* [GOAL OF THE EXERCISE] Write out exactly the lines between the line containing "significa que la" and the end of the records, counting both ends, and leave out all pictures.

= Beginning of Section =

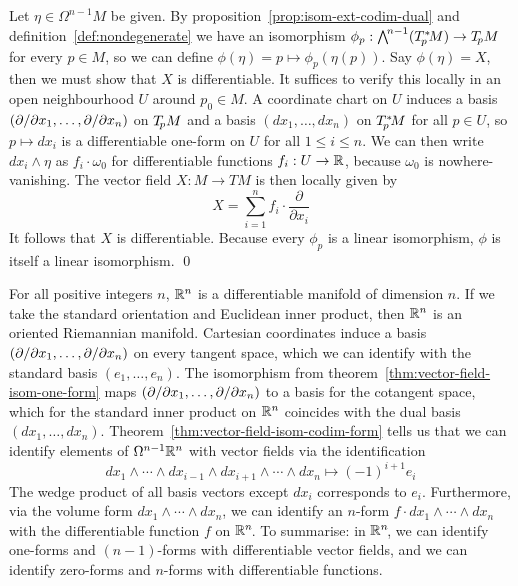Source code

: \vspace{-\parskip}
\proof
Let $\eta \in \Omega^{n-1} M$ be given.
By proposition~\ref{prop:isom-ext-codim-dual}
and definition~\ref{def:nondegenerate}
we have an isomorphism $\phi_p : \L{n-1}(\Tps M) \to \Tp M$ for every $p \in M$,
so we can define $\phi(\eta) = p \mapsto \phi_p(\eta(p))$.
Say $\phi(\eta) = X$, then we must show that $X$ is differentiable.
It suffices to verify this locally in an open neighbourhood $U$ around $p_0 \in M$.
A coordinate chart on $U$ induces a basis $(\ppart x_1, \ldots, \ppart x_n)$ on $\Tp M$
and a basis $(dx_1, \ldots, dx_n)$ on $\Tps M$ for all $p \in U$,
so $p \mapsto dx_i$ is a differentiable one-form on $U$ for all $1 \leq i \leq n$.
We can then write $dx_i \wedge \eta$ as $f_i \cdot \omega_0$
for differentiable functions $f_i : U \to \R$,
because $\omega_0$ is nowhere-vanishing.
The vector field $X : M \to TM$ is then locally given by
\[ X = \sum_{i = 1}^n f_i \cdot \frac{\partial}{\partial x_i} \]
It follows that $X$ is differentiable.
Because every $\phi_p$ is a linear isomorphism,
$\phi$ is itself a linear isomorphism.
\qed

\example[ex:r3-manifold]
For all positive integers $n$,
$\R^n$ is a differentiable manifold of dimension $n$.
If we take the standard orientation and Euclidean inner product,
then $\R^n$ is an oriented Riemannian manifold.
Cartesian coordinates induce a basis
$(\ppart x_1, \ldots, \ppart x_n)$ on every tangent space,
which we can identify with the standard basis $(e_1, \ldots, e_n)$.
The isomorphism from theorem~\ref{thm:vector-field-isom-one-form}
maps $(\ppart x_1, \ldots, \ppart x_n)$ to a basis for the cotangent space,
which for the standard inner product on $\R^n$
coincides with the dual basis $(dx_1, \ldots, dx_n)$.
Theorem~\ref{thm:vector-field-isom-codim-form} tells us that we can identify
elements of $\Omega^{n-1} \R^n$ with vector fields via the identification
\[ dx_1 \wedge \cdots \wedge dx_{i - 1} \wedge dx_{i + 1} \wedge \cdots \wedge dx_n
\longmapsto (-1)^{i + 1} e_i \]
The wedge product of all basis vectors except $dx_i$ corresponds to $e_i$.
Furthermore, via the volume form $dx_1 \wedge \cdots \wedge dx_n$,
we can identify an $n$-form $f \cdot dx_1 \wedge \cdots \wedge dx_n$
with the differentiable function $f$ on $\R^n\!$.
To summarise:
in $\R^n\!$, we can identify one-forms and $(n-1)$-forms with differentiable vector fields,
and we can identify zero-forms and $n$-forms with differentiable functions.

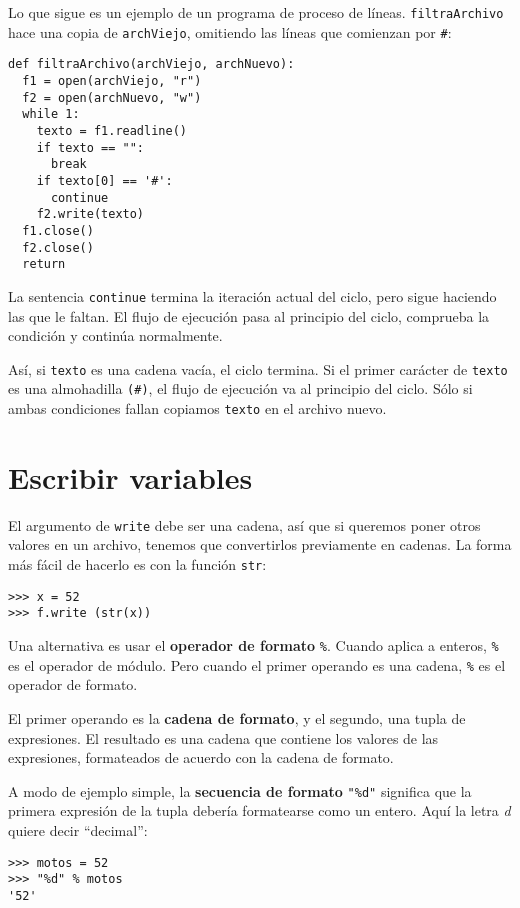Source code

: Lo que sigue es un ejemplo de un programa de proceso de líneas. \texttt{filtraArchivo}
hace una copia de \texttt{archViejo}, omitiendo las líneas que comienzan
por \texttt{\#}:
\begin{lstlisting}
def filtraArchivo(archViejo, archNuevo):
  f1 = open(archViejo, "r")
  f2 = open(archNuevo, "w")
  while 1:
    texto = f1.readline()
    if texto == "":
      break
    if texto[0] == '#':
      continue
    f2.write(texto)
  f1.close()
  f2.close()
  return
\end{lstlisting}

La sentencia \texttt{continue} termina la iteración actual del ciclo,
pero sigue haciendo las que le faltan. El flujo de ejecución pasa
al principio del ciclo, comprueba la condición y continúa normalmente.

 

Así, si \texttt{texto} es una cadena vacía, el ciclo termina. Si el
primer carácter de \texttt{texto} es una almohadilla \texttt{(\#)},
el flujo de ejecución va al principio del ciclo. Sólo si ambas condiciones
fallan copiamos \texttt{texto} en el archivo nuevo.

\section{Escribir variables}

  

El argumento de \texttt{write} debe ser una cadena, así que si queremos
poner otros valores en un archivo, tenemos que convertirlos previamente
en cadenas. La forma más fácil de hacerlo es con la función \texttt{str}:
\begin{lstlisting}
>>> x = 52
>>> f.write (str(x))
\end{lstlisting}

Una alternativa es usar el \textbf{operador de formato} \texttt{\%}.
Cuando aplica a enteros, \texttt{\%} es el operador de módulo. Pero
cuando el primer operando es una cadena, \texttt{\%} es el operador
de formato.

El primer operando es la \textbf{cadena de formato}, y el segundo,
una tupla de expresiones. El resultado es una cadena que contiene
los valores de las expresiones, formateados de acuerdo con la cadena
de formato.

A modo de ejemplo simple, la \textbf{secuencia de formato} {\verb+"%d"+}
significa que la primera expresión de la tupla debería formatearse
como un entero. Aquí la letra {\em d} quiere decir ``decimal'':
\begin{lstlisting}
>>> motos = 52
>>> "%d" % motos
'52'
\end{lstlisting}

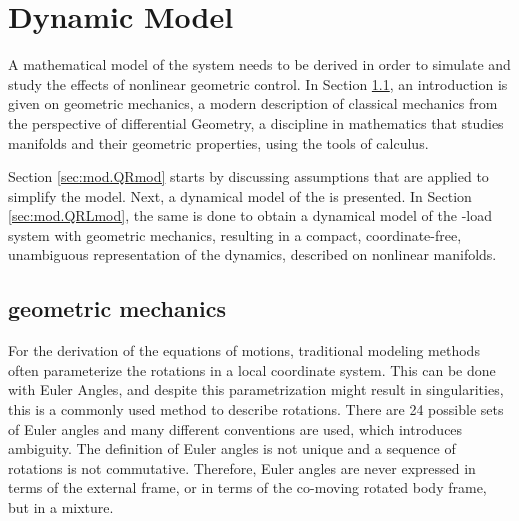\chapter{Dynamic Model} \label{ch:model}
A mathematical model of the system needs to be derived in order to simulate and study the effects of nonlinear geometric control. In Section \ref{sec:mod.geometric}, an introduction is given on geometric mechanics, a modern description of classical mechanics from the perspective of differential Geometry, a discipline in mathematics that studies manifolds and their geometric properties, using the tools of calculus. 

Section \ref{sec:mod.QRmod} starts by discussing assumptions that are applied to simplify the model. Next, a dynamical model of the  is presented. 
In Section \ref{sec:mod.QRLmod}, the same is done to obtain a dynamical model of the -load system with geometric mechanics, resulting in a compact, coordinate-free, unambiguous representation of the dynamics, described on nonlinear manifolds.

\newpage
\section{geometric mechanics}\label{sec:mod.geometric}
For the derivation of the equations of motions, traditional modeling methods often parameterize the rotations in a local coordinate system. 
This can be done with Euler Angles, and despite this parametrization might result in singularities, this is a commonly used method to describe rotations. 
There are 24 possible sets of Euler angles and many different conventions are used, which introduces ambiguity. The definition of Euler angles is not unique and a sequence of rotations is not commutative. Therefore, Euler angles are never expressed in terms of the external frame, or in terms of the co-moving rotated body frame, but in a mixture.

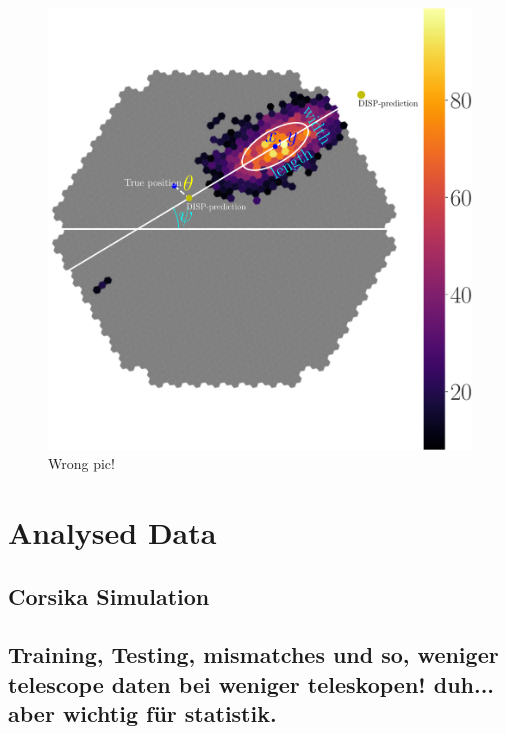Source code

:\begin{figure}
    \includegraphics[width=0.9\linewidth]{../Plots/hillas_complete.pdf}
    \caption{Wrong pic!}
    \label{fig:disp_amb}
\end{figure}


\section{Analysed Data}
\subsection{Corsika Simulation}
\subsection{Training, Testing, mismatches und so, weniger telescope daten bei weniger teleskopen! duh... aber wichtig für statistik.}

= End of Section =

* [OUTPUT FOR THIS TASK]
significa que la primera expresión de la tupla debería formatearse
como un entero. Aquí la letra {\em d} quiere decir ``decimal'':
\begin{lstlisting}
>>> motos = 52
>>> "%d" % motos
'52'
\end{lstlisting}

\chapter{Dynamic Model} \label{ch:model}
A mathematical model of the system needs to be derived in order to simulate and study the effects of nonlinear geometric control. In Section \ref{sec:mod.geometric}, an introduction is given on geometric mechanics, a modern description of classical mechanics from the perspective of differential Geometry, a discipline in mathematics that studies manifolds and their geometric properties, using the tools of calculus. 

Section \ref{sec:mod.QRmod} starts by discussing assumptions that are applied to simplify the model. Next, a dynamical model of the  is presented. 
In Section \ref{sec:mod.QRLmod}, the same is done to obtain a dynamical model of the -load system with geometric mechanics, resulting in a compact, coordinate-free, unambiguous representation of the dynamics, described on nonlinear manifolds.

\newpage
\section{geometric mechanics}\label{sec:mod.geometric}
For the derivation of the equations of motions, traditional modeling methods often parameterize the rotations in a local coordinate system. 
This can be done with Euler Angles, and despite this parametrization might result in singularities, this is a commonly used method to describe rotations. 
There are 24 possible sets of Euler angles and many different conventions are used, which introduces ambiguity. The definition of Euler angles is not unique and a sequence of rotations is not commutative. Therefore, Euler angles are never expressed in terms of the external frame, or in terms of the co-moving rotated body frame, but in a mixture.

Source code

:\begin{figure}
    \includegraphics[width=0.9\linewidth]{../Plots/hillas_complete.pdf}
    \caption{Wrong pic!}
    \label{fig:disp_amb}
\end{figure}


\section{Analysed Data}
\subsection{Corsika Simulation}
\subsection{Training, Testing, mismatches und so, weniger telescope daten bei weniger teleskopen! duh... aber wichtig für statistik.}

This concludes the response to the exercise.